Kyai Cokro Kusumo pada waktu datang di desa ini sudah setengah baya maka beliau untuk membantu berjalan memakai Tongkat yang terbuat dari kayu jati. Setelah menetap didesa ini tongkat Kyai Cokro Kusumo ditancapkan diatas sebidang tanah yang kosong, akhirnya karena adanya Karomah yang dimiliki Kyai Cokro Kusumo tongkat tersebut dapat tumbuh menjadi pohon hidup. Namun pada waktu menancapkan tongkat tersebut terbalik maka kayu yang tumbuh dari tongkat tersebut menjadi sungsang. Akhirnya sampai sekarang masyarakat menyebut kayu tersebut dengan sebutan JATI SUNGSANG.

Setelah pohon tersebut tumbuh menjadi besar dan berbuah maka disekelilingnya banyak tumbuh kayu jati yang berasal dari buahnya yang telah rontok. Kayu tersebut terletak di dusun Tlayu, setelah beberapa tahun berlalu akhirnya kayu kayu itu tumbuh besar, yang akhirnya oleh bapak Kyai dibuat Masjid.

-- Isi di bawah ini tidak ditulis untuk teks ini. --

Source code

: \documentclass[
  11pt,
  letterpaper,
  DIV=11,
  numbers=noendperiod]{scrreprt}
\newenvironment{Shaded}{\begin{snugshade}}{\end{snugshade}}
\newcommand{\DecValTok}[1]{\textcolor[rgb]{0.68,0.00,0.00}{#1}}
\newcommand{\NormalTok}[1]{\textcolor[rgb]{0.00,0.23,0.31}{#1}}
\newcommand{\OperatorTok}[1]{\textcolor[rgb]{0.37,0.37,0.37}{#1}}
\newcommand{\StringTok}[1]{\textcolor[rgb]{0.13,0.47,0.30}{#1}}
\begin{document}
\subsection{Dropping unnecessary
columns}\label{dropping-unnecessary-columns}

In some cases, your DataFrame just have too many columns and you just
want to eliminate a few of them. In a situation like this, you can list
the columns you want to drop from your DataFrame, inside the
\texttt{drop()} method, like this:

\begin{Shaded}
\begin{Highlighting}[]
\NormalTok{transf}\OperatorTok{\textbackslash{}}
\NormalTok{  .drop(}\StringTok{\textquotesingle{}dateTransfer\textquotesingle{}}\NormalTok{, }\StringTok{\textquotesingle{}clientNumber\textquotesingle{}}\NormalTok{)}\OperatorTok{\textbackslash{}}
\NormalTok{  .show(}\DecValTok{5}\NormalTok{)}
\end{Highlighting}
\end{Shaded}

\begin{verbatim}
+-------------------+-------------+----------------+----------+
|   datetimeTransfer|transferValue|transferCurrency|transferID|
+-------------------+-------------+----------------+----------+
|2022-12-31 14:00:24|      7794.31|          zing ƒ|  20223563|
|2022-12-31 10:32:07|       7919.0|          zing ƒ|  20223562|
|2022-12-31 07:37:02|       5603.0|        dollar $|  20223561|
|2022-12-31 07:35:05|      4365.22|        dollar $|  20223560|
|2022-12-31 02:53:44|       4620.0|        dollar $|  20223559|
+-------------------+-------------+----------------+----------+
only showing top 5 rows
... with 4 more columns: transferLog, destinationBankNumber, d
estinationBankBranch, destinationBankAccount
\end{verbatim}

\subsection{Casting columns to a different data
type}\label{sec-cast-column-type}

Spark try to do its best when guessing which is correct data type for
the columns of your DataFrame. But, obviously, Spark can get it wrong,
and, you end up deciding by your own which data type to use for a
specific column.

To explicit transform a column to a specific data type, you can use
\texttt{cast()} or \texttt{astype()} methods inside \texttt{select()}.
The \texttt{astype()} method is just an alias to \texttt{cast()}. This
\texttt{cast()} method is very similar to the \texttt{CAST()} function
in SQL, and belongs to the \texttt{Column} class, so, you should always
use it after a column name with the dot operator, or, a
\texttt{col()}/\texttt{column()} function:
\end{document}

Kyai yang mempelopori berdirinya Masjid yang pertama di desa ini adalah seorang Kyai muda yang berasal dari desa Ngampin, beliau bernama Kyai Imam Mawardi yang lebih akrab disebut Kyai Rusdan.

Kyai Cokro Kusumo lalu berdomisili di desa Poncol dan bekerja sebagai petani, di samping bertani Kyai Cokro Kusumo juga mengajarkan agama Islam. Untuk meluruskan keimanan masyarakat desa Poncol. Karena dengan kerendahan hati dan kelebihannya maka banyak masyarakat yang berkunjung untuk belajar ilmu agama. Dan karena cara yang dipakai oleh Kyai cokro Kusumo sangat menyenangkan maka banyak masyarakat yang tertarik terhadap agama Islam.

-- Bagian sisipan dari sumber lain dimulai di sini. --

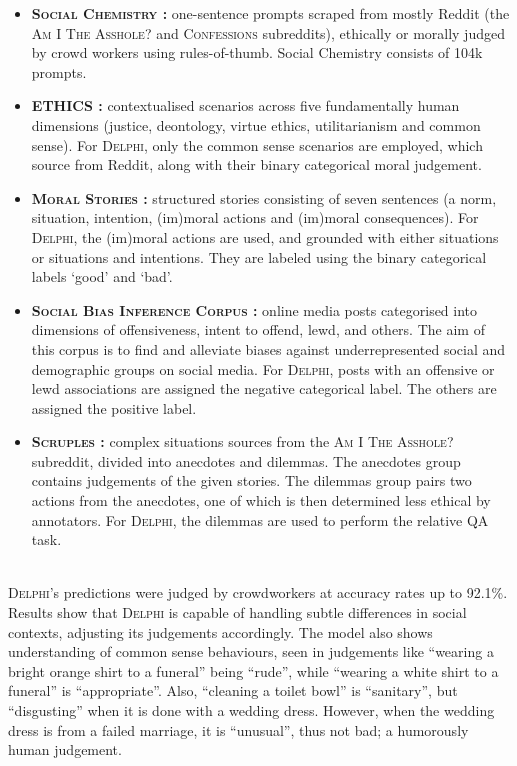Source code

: \documentclass[final]{clv3} %
\begin{document}
\begin{itemize}
  \item \textbf{\textsc{Social Chemistry} \cite{forbes}:} one-sentence prompts scraped from mostly Reddit (the \textsc{Am I The Asshole?} and \textsc{Confessions} subreddits), ethically or morally judged by crowd workers using rules-of-thumb. Social Chemistry consists of 104k prompts. 
  \item \textbf{\textsc{ETHICS} \cite{hendrycks} :} contextualised scenarios across five fundamentally human dimensions (justice, deontology, virtue ethics, utilitarianism and common sense). For \textsc{Delphi}, only the common sense scenarios are employed, which source from Reddit, along with their binary categorical moral judgement. 
  \item \textbf{\textsc{Moral Stories} \cite{emelin}:} structured stories consisting of seven sentences (a norm, situation, intention, (im)moral actions and (im)moral consequences). For \textsc{Delphi}, the (im)moral actions are used, and grounded with either situations or situations and intentions. They are labeled using the binary categorical labels ‘good’ and ‘bad’. 
  \item \textbf{\textsc{Social Bias Inference Corpus} \cite{sap}:} online media posts categorised into dimensions of offensiveness, intent to offend, lewd, and others. The aim of this corpus is to find and alleviate biases against underrepresented social and demographic groups on social media. For \textsc{Delphi}, posts with an offensive or lewd associations are assigned the negative categorical label. The others are assigned the positive label. 
  \item \textbf{\textsc{Scruples} \cite{lourie-scruples}:}  complex situations sources from the \textsc{Am I The Asshole?} subreddit, divided into anecdotes and dilemmas. The anecdotes group contains judgements of the given stories. The dilemmas group pairs two actions from the anecdotes, one of which is then determined less ethical by annotators. For \textsc{Delphi}, the dilemmas are used to perform the relative QA task. 
\end{itemize}\\

\textsc{Delphi}’s predictions were judged by crowdworkers at accuracy rates up to 92.1\%. Results show that \textsc{Delphi} is capable of handling subtle differences in social contexts, adjusting its judgements accordingly. The model also shows understanding of common sense behaviours, seen in judgements like “wearing a bright orange shirt to a funeral” being “rude”, while “wearing a white shirt to a funeral” is “appropriate”. Also, “cleaning a toilet bowl” is “sanitary”, but “disgusting” when it is done with a wedding dress. However, when the wedding dress is from a failed marriage, it is “unusual”, thus not bad; a humorously human judgement. \\
\end{document}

Setelah bertahun tahun mengajarkan agama Islam maka dari sekian banyak murid Beliau ada yang mempunyai kemampuan yang menonjol, orang tersebut bernama Singo Dirjo, karena keberhasilannya  maka masyarakat Poncol menyebut panggilan Kyai Cokro Kusumo dengan sebutan Kyai Moncol

Kyai Cokro mempunyai murid yang sangat menonjol dalam menimba ilmu dari beliau, maka murid tersebut di panggil juga dengan sebutan Murid Moncol, yang akhirnya pada waktu musyawarah di pesantren menamakan desa ini dengan sebutan desa Poncol yang artinya mempunyai nilai lebih, Pinunjul sapepadane.

Pada perkembangan berikutnya, Poncol menjadi nama wilayah kecamatan yang meliputi 8 desa/kelurahan. Yakni, Kelurahan Alastuwo, Desa Cileng, Desa Genilangit, Desa Gonggang, Desa Janggan, Desa Plangkrongan, Desa Poncol, dan Desa Sombo.

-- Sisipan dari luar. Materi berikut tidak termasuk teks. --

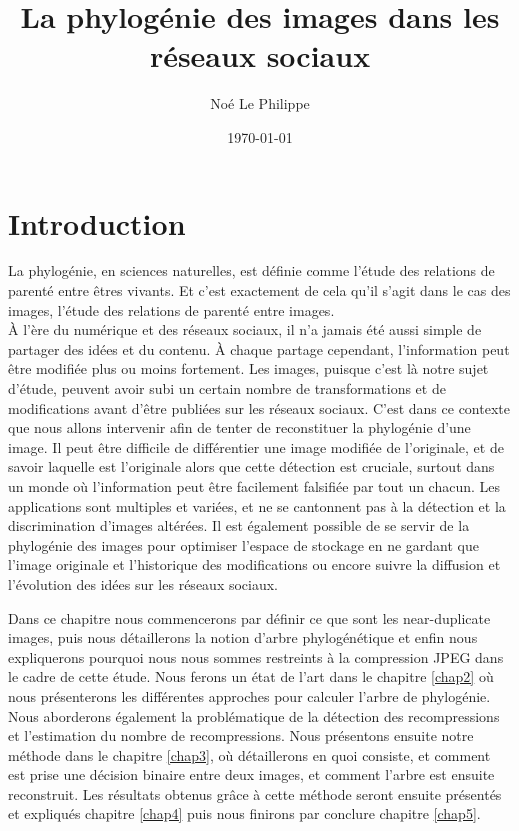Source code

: \documentclass[utf8,final]{stageM2R} %
\author{Noé Le Philippe}
\title{La phylogénie des images dans les réseaux sociaux}
\date{\today}
\begin{document}
   
\frontmatter  %
\maketitle    %
\cleardoublepage   
\tableofcontents %
\mainmatter  %



\chapter{Introduction}
La phylogénie, en sciences naturelles, est définie comme l'étude des relations de parenté entre êtres vivants. Et c'est exactement de cela qu'il s'agit dans le cas des images, l'étude des relations de parenté entre images. \autocite{phylogeny} \\
À l'ère du numérique et des réseaux sociaux, il n'a jamais été aussi simple de partager des idées et du contenu. À chaque partage cependant, l'information peut être modifiée plus ou moins fortement. Les images, puisque c'est là notre sujet d'étude, peuvent avoir subi un certain nombre de transformations et de modifications avant d'être publiées sur les réseaux sociaux. C'est dans ce contexte que nous allons intervenir afin de tenter de reconstituer la phylogénie d'une image. Il peut être difficile de différentier une image modifiée de l'originale, et de savoir laquelle est l'originale alors que cette détection est cruciale, surtout dans un monde où l'information peut être facilement falsifiée par tout un chacun. Les applications sont multiples et variées, et ne se cantonnent pas à la détection et la discrimination d'images altérées. Il est également possible de se servir de la phylogénie des images pour optimiser l'espace de stockage en ne gardant que l'image originale et l'historique des modifications ou encore suivre la diffusion et l'évolution des idées sur les réseaux sociaux. 

Dans ce chapitre nous commencerons par définir ce que sont les near-duplicate images, puis nous détaillerons la notion d'arbre phylogénétique et enfin nous expliquerons pourquoi nous nous sommes restreints à la compression JPEG dans le cadre de cette étude. Nous ferons un état de l'art dans le chapitre \ref{chap2} où nous présenterons les différentes approches pour calculer l'arbre de phylogénie. Nous aborderons également la problématique de la détection des recompressions et l'estimation du nombre de recompressions. Nous présentons ensuite notre méthode dans le chapitre \ref{chap3}, où détaillerons en quoi consiste, et comment est prise une décision binaire entre deux images, et comment l'arbre est ensuite reconstruit. Les résultats obtenus grâce à cette méthode seront ensuite présentés et expliqués chapitre \ref{chap4} puis nous finirons par conclure chapitre \ref{chap5}.
\end{document}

Pusat administrasi Kecamatan Poncol kini berada di Kelurahan Alastuwo. Dan kini, wilayah Kecamatan Poncol telah berubah menjadi salah satu lokasi wisata favorit di Kabupaten Magetan. Lokasi-lokasi wisata seperti Taman Bedengan, Dusun Wonomulyo, dan Waduk Gonggang kini menjadi daya tarik bagi masyarakat umum. Bahkan, menjadi lokasi favorit bagi petinggi daerah untuk bewisata dan menikmati indahnya alam Poncol yang eksotis.